Setting values with pandas.DataFrame

Having this DataFrame:
import pandas
dates = pandas.date_range('2016-01-01', periods=5, freq='H')
s = pandas.Series([0, 1, 2, 3, 4], index=dates)
df = pandas.DataFrame([(1, 2, s, 8)], columns=['a', 'b', 'foo', 'bar'])
df.set_index(['a', 'b'], inplace=True)
df
I would like to replace the Series in there with a new one that is simply the old one, but resampled to a day period (i.e. x.resample('D').sum().dropna()).
When I try:
df['foo'][0] = df['foo'][0].resample('D').sum().dropna()
That seems to work well:
However, I get a warning:
SettingWithCopyWarning:
A value is trying to be set on a copy of a slice from a DataFrame
See the caveats in the documentation: http://pandas.pydata.org/pandas-docs/stable/indexing.html#indexing-view-versus-copy
The question is, how should I do this instead?
Notes
Things I have tried but do not work (resampling or not, the assignment raises an exception):
df.iloc[0].loc['foo'] = df.iloc[0].loc['foo']
df.loc[(1, 2), 'foo'] = df.loc[(1, 2), 'foo']
df.loc[df.index[0], 'foo'] = df.loc[df.index[0], 'foo']
A bit more information about the data (in case it is relevant):
The real DataFrame has more columns in the multi-index. Not all of them necessarily integers, but more generally numerical and categorical. The index is unique (i.e.: there is only one row with a given index value).
The real DataFrame has, of course, many more rows in it (thousands).
There are not necessarily only two columns in the DataFrame and there may be more than 1 columns containing a Series type. Columns usually contain series, categorical data and numerical data as well. Any single column is always single-typed (either numerical, or categorical, or series).
The series contained in each cell usually have a variable length (i.e.: two series/cells in the DataFrame do not, unless pure coincidence, have the same length, and will probably never have the same index anyway, as dates vary as well between series).
Using Python 3.5.1 and Pandas 0.18.1.
This should work:
df.iat[0, df.columns.get_loc('foo')] = df['foo'][0].resample('D').sum().dropna()

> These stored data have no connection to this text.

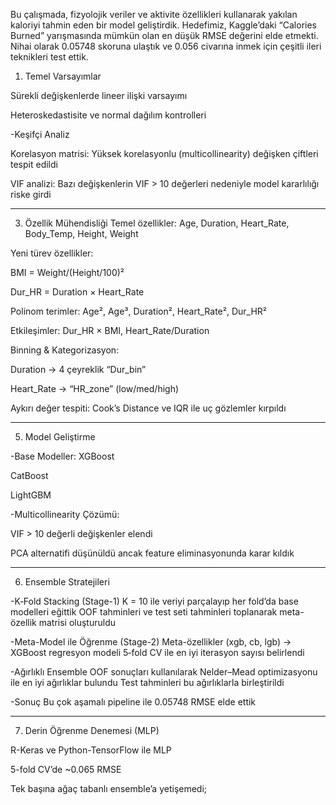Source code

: Bu çalışmada, fizyolojik veriler ve aktivite özellikleri kullanarak yakılan kaloriyi tahmin eden bir model geliştirdik. Hedefimiz, Kaggle’daki “Calories Burned” yarışmasında mümkün olan en düşük RMSE değerini elde etmekti. Nihai olarak 0.05748 skoruna ulaştık ve 0.056 civarına inmek için çeşitli ileri teknikleri test ettik.

1. Temel Varsayımlar

Sürekli değişkenlerde lineer ilişki varsayımı

Heteroskedastisite ve normal dağılım kontrolleri

-Keşifçi Analiz

Korelasyon matrisi: Yüksek korelasyonlu (multicollinearity) değişken çiftleri tespit edildi

VIF analizi: Bazı değişkenlerin VIF > 10 değerleri nedeniyle model kararlılığı riske girdi

------------------------------------------------------------

3. Özellik Mühendisliği
Temel özellikler: Age, Duration, Heart_Rate, Body_Temp, Height, Weight

Yeni türev özellikler:

BMI = Weight/(Height/100)²

Dur_HR = Duration × Heart_Rate

Polinom terimler: Age², Age³, Duration², Heart_Rate², Dur_HR²

Etkileşimler: Dur_HR × BMI, Heart_Rate/Duration

Binning & Kategorizasyon:

Duration → 4 çeyreklik “Dur_bin”

Heart_Rate → “HR_zone” (low/med/high)

Aykırı değer tespiti: Cook’s Distance ve IQR ile uç gözlemler kırpıldı

--------------------------------------------------------------------

5. Model Geliştirme 


-Base Modeller:
XGBoost

CatBoost

LightGBM


-Multicollinearity Çözümü:

VIF > 10 değerli değişkenler elendi

PCA alternatifi düşünüldü ancak feature eliminasyonunda karar kıldık

-------------------------------------------------------

6. Ensemble Stratejileri

-K‐Fold Stacking (Stage-1)
K = 10 ile veriyi parçalayıp her fold’da base modelleri eğittik
OOF tahminleri ve test seti tahminleri toplanarak meta-özellik matrisi oluşturuldu

-Meta-Model ile Öğrenme (Stage-2)
Meta-özellikler (xgb, cb, lgb) → XGBoost regresyon modeli
5‐fold CV ile en iyi iterasyon sayısı belirlendi

-Ağırlıklı Ensemble
OOF sonuçları kullanılarak Nelder–Mead optimizasyonu ile en iyi ağırlıklar bulundu
Test tahminleri bu ağırlıklarla birleştirildi

-Sonuç
Bu çok aşamalı pipeline ile 0.05748 RMSE elde ettik

---------------------------------------------------------

7. Derin Öğrenme Denemesi (MLP)

R-Keras ve Python-TensorFlow ile MLP

5-fold CV’de ~0.065 RMSE

Tek başına ağaç tabanlı ensemble’a yetişemedi;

Pandas is complaining about chained indexing but when you don't do it that way it's facing problems assigning whole series to a cell. With iat you can force something like that. I don't think it would be a preferable thing to do, but seems like a working solution.
Simply set df.is_copy = False before asignment of new value.
Hierarchical data in pandas
It really seems like you should consider restructure your data to take advantage of pandas features such as MultiIndexing and DateTimeIndex. This will allow you to still operate on a index in the typical way while being able to select on multiple columns across the hierarchical data (a,b, andbar).
Restructured Data
import pandas as pd
# Define Index
dates = pd.date_range('2016-01-01', periods=5, freq='H')
# Define Series
s = pd.Series([0, 1, 2, 3, 4], index=dates)
# Place Series in Hierarchical DataFrame
heirIndex = pd.MultiIndex.from_arrays([1,2,8], names=['a','b', 'bar'])
df = pd.DataFrame(s, columns=heirIndex)
print df
a 1
b 2
bar 8
2016-01-01 00:00:00 0
2016-01-01 01:00:00 1
2016-01-01 02:00:00 2
2016-01-01 03:00:00 3
2016-01-01 04:00:00 4
Resampling
With the data in this format, resampling becomes very simple.
# Simple Direct Resampling
df_resampled = df.resample('D').sum().dropna()
print df_resampled
a 1
b 2
bar 8
2016-01-01 10
Update (from data description)
If the data has variable length Series each with a different index and non-numeric categories that is ok. Let's make an example:
# Define Series
dates = pandas.date_range('2016-01-01', periods=5, freq='H')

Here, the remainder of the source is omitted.